On Nov. 13-14, the quilters will throw open the chapel’s historic doors for the Holiday Quilt, Yarn & Craft Fair so more people can see what they do — and hopefully decide to join them.

“Ozark Knitting Co. has partnered with the talented hand-quilters of the Rural Builders Associatio­n as well as other local artisans for this holiday fair,” says Melissa Caffrey, co-owner of Ozark Knitting Co. in Fayettevil­le. She promises hand-embroidere­d quilts, custom knitted and crocheted gifts, yarns galore and local honey, so holiday buyers can buy local and “shop small.”

But visitors who want to own a piece of Son’s Chapel’s history can take a chance on a raffle for a 50-by-62-inch quilt, hand pieced and quilted by the same organizati­on that took on upkeep of the chapel in 1922.

Son’s Chapel gets its name not from Christ but from the Son family, who in 1852 sold for $2 “two acres and 117 poles for use of the Methodist Protestant Church … for the benefit of said church forever,” a history published in 1937 reads. On that property was built a log chapel, which the community eventually outgrew.

“Women of the community got together and decided they would form a club to raise money to build a bigger nondenomin­ational chapel and community building,” historian Trisha Beland said in a previous story in the Northwest Arkansas Democrat-Gazette. “They had pie sales and contracted to provide lunches at cattle sales, made quilts, so it took a long time. As they had the money, they’d do a little bit more. Mostly it was the husbands and a few hired people who actually built the chapel.” And that explains the “giving credit to ‘God and our husbands’ on a plaque at the back of building.”

Over the years, the women have continued to be the ones to keep the building — and the community — solid. Every Tuesday, rain or shine, as many as two dozen women meet.
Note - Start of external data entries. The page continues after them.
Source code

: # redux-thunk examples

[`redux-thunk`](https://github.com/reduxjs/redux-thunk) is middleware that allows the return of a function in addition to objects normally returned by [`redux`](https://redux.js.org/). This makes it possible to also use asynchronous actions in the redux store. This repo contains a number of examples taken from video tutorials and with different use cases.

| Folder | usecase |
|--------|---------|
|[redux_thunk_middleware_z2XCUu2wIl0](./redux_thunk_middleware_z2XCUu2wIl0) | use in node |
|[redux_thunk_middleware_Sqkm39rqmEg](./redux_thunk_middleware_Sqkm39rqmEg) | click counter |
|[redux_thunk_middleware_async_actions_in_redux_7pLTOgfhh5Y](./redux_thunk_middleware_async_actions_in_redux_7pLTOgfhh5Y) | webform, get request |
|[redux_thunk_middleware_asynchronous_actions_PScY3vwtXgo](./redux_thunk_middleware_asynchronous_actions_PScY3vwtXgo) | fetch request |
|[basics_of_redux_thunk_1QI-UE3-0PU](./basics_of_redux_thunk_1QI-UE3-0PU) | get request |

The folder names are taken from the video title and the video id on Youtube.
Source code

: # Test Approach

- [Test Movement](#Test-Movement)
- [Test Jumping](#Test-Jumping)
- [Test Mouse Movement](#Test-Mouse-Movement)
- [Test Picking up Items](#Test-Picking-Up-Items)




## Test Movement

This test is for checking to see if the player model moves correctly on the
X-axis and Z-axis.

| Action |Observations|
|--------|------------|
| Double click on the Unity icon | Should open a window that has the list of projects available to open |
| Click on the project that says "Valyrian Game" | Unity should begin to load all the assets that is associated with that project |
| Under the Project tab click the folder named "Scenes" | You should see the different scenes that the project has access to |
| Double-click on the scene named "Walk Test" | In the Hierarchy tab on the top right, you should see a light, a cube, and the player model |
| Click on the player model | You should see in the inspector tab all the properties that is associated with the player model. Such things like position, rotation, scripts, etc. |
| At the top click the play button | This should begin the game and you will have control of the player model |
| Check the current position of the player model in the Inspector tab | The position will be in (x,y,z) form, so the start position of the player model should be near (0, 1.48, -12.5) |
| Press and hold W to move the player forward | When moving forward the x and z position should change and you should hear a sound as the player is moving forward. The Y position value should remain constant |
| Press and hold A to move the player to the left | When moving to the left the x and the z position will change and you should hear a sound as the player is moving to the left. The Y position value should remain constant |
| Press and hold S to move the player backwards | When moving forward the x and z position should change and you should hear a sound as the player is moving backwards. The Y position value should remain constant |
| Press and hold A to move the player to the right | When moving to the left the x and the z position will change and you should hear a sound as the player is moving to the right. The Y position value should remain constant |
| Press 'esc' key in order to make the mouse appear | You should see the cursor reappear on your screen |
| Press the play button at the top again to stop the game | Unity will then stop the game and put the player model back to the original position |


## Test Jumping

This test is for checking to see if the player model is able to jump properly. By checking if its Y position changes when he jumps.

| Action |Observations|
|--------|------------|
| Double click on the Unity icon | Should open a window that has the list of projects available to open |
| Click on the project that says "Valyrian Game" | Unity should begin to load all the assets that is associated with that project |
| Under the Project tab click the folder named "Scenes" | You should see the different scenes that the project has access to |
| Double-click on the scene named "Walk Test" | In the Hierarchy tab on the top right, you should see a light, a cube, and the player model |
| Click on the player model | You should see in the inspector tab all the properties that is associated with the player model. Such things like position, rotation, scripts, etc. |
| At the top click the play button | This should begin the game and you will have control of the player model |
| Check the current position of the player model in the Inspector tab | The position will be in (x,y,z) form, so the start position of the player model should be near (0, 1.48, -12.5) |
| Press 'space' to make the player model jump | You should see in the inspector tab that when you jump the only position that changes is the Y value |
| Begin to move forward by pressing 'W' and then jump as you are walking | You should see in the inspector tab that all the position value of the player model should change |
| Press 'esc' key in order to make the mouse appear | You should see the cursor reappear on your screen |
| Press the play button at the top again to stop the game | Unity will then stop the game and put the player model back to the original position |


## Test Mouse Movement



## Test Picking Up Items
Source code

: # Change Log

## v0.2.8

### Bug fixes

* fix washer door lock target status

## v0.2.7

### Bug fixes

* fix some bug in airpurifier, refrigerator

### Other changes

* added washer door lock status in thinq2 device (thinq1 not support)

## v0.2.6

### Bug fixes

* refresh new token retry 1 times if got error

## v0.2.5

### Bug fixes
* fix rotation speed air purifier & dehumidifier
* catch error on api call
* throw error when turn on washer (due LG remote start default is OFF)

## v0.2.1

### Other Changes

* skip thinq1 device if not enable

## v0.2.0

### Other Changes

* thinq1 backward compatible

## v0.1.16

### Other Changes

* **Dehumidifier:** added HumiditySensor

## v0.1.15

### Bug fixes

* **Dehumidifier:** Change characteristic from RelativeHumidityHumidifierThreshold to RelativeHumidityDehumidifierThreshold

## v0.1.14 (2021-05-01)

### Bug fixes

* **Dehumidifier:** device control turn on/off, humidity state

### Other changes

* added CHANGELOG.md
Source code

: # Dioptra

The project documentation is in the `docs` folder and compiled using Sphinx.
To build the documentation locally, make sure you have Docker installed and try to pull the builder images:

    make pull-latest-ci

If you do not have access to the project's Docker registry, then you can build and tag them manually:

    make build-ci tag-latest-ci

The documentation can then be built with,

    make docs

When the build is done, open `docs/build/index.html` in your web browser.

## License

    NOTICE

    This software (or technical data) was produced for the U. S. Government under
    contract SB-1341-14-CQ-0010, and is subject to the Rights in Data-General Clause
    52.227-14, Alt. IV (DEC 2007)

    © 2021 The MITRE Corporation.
Their stated purpose is to quilt — and they do. But “it’s the camaraderi­e and the friendship­s you form while you’re sitting there and visiting over the quilt frame” that keeps many of them, including current chairwoman Rita Zelei, coming back.

“The first quilts were made by Virginia Fletcher in 1978 — a United States quilt and two baby quilts,” Zelei recounts in a history of the quilters. “She donated them for the annual chapel bazaar. They all quickly sold; so, in 1979, four baby quilts were made and sold at the bazaar. Also, for at least eight years, a big quilt was made and donated to the Goshen Fire Department’s raffle as their fund-raiser.”

As the story goes, after the successful 1979 sale, Fletcher said: “If others would help, more quilts could be made.” And since baby quilts sold like the proverbial hotcakes, the tradition of Tuesday quilting was born.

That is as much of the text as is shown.